• TASK OBJECTIVE:
Since only part of the material below is wanted, output exactly the lines from the one with "video on the site." up to and including the one with "email and password.".

RECORDS SHOWN Start Marker

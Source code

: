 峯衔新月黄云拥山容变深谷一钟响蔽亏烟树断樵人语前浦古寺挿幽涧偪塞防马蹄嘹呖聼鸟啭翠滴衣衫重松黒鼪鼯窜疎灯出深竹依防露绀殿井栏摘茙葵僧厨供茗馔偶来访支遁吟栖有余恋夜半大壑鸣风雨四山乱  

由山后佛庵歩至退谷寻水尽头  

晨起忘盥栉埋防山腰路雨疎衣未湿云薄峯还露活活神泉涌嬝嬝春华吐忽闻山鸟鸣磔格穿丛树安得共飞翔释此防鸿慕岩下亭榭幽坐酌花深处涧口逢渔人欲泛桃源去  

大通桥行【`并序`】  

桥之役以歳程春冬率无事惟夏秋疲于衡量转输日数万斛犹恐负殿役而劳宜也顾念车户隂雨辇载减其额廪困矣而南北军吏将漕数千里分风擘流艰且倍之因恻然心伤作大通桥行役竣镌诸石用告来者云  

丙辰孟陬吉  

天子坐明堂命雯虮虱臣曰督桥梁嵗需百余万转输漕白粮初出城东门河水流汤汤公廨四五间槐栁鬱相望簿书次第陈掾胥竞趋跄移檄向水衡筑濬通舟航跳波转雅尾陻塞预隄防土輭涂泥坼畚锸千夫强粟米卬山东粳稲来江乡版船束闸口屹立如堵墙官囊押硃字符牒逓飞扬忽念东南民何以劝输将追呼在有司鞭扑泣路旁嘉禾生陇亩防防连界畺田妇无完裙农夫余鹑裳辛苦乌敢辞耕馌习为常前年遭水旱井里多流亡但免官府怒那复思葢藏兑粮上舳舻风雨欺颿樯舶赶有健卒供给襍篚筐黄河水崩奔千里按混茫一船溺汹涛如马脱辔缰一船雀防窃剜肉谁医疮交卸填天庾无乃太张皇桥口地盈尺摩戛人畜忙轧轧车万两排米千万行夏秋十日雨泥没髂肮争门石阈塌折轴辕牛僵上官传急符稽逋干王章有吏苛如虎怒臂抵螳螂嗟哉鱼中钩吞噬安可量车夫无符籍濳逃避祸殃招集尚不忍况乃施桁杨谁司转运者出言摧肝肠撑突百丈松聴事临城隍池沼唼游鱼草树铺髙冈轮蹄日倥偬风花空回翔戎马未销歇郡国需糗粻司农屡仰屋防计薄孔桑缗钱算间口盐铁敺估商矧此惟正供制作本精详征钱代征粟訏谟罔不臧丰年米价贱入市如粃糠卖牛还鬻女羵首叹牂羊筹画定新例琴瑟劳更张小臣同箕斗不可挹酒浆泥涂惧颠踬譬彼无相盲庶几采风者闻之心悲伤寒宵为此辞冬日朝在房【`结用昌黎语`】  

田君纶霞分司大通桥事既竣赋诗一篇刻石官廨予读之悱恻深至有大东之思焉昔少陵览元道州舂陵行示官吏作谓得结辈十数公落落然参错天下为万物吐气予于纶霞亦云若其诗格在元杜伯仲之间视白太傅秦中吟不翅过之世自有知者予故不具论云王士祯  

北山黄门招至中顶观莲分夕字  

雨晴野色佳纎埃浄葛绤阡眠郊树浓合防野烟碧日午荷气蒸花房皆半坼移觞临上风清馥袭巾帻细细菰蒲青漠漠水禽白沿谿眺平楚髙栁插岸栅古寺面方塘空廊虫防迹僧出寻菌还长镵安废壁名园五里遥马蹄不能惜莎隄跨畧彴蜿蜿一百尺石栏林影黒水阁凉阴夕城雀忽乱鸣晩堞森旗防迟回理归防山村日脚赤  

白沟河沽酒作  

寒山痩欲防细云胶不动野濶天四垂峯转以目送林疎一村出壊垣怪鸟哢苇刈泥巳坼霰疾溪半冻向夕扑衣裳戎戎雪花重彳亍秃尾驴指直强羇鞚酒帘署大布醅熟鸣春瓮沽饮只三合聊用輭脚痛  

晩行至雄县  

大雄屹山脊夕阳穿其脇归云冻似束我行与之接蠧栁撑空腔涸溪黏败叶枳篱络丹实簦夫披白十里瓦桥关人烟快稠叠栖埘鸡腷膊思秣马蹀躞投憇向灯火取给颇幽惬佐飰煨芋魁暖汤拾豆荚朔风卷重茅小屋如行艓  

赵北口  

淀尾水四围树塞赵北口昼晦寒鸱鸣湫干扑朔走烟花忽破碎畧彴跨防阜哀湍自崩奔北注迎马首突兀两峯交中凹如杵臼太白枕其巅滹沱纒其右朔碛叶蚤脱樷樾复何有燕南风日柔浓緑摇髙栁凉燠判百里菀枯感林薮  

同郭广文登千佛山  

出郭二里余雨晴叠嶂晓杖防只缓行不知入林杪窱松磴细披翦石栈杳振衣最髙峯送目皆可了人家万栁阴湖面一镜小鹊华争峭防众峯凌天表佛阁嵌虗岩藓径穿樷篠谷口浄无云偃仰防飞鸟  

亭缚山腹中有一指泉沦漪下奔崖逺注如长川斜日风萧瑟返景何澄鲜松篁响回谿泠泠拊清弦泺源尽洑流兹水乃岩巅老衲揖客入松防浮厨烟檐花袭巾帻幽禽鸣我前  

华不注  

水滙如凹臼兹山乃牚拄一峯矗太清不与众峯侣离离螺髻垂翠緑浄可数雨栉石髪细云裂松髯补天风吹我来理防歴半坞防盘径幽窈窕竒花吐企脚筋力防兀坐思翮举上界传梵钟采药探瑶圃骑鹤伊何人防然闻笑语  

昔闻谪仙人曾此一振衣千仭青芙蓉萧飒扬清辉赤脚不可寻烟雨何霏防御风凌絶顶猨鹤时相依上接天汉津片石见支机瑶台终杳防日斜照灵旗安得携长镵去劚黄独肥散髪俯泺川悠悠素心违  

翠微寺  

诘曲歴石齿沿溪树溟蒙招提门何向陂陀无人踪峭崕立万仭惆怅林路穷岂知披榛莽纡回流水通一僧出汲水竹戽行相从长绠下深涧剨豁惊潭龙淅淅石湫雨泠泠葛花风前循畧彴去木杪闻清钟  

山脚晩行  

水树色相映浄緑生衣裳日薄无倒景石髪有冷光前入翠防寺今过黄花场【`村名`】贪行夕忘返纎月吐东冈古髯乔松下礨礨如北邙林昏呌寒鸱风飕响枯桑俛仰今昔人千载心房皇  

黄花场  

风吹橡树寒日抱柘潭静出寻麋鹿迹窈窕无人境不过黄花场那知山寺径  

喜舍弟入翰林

RECORDS SHOWN End Marker
RECORDS SHOWN Start Marker

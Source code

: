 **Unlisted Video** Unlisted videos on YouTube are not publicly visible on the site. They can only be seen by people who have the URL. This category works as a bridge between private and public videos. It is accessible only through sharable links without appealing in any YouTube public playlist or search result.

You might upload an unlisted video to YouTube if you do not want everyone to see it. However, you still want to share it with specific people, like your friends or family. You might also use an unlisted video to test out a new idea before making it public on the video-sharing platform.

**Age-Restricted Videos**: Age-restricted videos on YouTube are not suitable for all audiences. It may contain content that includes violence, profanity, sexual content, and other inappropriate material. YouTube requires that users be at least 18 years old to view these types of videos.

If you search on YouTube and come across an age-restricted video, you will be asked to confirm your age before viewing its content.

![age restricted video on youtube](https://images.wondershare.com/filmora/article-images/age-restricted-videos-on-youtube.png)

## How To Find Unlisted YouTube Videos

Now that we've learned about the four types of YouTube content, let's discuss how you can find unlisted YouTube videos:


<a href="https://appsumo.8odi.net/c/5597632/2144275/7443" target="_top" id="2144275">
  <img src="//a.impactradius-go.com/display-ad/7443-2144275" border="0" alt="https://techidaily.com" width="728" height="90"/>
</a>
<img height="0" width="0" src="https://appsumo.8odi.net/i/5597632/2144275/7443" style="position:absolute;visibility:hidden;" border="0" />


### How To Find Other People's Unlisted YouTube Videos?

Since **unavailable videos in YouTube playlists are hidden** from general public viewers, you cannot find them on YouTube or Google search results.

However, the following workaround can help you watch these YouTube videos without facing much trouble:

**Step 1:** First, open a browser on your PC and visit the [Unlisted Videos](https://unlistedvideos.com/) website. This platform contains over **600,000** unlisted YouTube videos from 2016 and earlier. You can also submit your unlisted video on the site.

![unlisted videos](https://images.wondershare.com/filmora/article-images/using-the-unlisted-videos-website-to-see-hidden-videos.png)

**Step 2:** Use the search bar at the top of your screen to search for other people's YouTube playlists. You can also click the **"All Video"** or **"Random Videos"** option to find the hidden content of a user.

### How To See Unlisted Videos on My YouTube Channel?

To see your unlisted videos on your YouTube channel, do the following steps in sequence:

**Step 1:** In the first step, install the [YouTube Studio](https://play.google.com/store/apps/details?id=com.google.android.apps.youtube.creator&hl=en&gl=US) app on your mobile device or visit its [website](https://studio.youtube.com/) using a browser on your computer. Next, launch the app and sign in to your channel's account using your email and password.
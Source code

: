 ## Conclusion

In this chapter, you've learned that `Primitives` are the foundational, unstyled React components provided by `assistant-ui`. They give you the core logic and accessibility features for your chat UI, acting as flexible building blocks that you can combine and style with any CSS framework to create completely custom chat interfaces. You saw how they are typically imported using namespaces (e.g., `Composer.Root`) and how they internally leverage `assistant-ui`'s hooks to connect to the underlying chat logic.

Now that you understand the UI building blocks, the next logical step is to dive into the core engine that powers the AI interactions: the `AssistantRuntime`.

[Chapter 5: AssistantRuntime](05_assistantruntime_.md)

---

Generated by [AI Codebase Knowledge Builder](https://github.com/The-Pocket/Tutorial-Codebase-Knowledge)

RECORDS SHOWN End Marker

• FINISHED EXERCISE:
**Step 1:** First, open a browser on your PC and visit the [Unlisted Videos](https://unlistedvideos.com/) website. This platform contains over **600,000** unlisted YouTube videos from 2016 and earlier. You can also submit your unlisted video on the site.

![unlisted videos](https://images.wondershare.com/filmora/article-images/using-the-unlisted-videos-website-to-see-hidden-videos.png)

**Step 2:** Use the search bar at the top of your screen to search for other people's YouTube playlists. You can also click the **"All Video"** or **"Random Videos"** option to find the hidden content of a user.

### How To See Unlisted Videos on My YouTube Channel?

To see your unlisted videos on your YouTube channel, do the following steps in sequence:

**Step 1:** In the first step, install the [YouTube Studio](https://play.google.com/store/apps/details?id=com.google.android.apps.youtube.creator&hl=en&gl=US) app on your mobile device or visit its [website](https://studio.youtube.com/) using a browser on your computer. Next, launch the app and sign in to your channel's account using your email and password.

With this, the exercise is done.